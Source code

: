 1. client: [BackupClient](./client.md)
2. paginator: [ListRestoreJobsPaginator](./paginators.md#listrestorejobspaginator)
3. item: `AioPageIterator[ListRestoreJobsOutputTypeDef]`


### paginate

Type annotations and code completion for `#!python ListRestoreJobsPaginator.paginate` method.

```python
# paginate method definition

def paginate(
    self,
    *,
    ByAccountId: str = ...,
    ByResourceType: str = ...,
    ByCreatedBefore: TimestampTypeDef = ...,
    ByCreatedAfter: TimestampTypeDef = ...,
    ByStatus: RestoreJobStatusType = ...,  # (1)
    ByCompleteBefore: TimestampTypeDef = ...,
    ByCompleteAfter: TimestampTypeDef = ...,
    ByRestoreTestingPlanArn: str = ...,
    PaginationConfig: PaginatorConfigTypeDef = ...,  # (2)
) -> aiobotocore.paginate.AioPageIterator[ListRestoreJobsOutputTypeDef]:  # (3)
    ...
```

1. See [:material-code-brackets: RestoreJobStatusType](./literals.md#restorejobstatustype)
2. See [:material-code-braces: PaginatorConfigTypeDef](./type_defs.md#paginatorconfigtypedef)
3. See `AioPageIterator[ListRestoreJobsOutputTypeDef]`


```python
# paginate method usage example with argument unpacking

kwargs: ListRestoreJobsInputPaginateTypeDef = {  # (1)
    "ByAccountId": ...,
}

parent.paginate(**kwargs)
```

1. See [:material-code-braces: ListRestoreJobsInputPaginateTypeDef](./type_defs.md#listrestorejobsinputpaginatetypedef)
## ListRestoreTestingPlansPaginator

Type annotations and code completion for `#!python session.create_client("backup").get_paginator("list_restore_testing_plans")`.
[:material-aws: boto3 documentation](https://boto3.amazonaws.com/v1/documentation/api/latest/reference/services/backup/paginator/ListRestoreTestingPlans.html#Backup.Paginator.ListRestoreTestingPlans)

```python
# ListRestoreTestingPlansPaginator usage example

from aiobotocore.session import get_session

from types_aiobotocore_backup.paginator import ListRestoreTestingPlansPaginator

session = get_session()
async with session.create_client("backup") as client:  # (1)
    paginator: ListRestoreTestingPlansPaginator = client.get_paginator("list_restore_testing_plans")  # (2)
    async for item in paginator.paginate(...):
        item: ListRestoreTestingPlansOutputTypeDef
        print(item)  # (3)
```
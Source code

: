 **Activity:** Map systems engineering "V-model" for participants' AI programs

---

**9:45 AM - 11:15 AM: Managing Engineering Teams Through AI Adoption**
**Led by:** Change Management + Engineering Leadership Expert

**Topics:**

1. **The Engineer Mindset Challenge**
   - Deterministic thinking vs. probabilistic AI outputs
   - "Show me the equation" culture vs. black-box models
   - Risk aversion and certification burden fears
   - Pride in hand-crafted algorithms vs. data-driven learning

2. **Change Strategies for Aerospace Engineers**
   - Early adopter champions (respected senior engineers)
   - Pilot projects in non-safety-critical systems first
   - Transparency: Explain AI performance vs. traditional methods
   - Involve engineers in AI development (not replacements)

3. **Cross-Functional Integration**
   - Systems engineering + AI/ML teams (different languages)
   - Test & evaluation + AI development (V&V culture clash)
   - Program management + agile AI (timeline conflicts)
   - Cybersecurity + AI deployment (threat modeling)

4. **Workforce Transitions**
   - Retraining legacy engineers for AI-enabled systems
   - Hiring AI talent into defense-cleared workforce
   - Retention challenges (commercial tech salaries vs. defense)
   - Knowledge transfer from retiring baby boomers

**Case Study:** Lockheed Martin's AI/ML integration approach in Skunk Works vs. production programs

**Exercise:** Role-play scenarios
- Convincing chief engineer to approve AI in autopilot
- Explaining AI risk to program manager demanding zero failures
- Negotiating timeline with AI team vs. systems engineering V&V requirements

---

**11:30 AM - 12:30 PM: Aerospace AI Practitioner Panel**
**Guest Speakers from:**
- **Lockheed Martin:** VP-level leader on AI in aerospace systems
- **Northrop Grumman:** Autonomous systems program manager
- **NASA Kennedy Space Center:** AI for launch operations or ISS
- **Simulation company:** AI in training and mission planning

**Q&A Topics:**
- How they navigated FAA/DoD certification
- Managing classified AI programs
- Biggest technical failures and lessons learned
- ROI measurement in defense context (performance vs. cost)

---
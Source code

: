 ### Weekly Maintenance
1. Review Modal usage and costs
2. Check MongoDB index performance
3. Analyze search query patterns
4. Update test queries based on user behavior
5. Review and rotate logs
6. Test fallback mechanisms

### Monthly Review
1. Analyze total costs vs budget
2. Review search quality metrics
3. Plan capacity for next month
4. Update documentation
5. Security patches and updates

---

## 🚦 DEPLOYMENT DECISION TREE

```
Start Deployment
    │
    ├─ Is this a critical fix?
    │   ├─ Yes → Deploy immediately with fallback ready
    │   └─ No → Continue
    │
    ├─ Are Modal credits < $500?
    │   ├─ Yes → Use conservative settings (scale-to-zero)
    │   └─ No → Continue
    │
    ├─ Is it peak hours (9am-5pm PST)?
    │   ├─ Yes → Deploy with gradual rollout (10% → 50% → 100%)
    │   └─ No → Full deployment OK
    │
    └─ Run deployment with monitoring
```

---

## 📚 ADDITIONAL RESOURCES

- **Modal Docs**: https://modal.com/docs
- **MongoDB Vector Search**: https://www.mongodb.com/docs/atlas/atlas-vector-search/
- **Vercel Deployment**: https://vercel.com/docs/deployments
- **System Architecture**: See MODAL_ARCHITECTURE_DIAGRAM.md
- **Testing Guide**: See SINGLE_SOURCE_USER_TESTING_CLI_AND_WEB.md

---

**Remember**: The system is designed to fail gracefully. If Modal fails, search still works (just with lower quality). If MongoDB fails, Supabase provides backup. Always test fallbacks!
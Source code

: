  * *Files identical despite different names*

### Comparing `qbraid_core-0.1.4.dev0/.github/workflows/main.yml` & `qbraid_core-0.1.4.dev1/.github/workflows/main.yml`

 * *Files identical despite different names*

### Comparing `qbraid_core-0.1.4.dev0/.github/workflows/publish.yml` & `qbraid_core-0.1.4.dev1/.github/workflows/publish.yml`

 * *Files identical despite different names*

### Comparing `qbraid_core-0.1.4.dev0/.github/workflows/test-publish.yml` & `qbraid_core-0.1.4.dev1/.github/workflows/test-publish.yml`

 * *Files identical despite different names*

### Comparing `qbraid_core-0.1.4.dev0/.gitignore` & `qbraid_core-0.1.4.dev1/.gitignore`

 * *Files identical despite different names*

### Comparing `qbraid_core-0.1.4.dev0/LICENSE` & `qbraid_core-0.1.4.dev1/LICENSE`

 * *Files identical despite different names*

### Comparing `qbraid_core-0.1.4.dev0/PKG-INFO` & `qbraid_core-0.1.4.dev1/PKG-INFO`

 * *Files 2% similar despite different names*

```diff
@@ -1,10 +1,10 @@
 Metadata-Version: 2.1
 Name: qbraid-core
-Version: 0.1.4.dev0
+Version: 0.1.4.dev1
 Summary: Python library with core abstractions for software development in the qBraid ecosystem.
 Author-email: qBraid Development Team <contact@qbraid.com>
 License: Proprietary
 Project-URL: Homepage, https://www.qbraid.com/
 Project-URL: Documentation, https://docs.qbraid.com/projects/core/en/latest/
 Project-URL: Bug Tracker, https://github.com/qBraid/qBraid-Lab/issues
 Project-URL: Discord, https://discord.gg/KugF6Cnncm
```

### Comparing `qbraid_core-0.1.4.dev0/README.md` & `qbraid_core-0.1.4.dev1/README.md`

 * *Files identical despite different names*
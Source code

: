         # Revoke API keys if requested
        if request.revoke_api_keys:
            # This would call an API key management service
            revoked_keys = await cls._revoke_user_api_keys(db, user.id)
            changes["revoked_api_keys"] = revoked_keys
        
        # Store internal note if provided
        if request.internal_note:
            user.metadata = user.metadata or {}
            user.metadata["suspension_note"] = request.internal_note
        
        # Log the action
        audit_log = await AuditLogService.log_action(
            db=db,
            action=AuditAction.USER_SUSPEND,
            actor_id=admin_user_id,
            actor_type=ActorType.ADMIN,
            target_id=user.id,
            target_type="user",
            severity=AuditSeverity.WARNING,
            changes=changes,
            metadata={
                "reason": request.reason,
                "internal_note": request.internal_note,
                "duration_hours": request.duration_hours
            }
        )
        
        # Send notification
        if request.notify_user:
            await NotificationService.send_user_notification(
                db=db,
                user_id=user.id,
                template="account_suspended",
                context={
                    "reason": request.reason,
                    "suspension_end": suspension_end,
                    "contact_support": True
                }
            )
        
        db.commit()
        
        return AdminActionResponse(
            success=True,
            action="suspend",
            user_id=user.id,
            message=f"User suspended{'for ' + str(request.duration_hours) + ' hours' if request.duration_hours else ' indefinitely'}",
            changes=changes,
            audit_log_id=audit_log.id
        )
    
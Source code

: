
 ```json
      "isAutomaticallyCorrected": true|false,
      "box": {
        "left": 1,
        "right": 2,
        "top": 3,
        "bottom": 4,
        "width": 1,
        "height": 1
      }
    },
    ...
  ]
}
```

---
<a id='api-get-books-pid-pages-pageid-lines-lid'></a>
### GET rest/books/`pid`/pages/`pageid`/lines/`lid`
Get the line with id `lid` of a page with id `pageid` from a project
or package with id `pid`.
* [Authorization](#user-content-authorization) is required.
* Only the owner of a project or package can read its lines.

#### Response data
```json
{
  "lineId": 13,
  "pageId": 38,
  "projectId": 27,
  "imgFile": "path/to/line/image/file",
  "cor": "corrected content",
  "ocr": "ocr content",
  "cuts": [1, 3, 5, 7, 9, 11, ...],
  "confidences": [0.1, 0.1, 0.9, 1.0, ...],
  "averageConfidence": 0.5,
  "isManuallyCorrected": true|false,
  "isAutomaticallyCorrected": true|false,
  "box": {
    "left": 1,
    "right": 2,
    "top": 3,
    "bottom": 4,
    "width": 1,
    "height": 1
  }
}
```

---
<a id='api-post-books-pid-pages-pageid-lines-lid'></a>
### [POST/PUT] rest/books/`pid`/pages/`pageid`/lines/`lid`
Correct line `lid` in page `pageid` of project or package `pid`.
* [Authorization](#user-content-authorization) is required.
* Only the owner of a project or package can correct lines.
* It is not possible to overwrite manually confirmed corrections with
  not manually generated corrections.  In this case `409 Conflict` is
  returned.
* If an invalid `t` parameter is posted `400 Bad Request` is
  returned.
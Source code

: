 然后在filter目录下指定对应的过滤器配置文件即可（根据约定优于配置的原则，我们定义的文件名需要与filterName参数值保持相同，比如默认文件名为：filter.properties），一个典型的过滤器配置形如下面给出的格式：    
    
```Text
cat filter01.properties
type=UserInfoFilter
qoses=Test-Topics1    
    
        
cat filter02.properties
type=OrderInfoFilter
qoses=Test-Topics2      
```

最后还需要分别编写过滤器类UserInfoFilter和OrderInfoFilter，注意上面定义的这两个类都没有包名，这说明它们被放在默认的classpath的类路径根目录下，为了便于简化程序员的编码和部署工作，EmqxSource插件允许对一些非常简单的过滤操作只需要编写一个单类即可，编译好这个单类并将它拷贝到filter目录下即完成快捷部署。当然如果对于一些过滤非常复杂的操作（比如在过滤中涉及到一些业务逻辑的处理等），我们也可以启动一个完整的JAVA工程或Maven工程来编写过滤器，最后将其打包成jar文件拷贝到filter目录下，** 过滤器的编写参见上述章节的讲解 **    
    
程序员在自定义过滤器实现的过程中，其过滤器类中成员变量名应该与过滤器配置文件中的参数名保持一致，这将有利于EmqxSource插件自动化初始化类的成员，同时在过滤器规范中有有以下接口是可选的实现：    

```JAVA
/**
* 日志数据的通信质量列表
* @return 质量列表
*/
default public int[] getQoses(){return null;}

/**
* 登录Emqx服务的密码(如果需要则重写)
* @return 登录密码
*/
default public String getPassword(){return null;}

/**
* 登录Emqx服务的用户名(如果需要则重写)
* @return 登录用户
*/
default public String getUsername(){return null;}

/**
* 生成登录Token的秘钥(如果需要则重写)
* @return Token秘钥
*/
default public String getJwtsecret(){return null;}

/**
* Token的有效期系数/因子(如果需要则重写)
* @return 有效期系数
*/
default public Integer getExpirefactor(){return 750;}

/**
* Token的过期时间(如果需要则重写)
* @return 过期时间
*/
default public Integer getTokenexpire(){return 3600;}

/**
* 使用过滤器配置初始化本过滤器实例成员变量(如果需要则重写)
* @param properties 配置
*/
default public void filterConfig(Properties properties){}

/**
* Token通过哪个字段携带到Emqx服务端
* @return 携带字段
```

● ● ● ●

§ **Activity**: In the entries above, find each line that includes the string "defense" and copy it.

§ **Exercise answer**:
   - Hiring AI talent into defense-cleared workforce
   - Retention challenges (commercial tech salaries vs. defense)
- ROI measurement in defense context (performance vs. cost)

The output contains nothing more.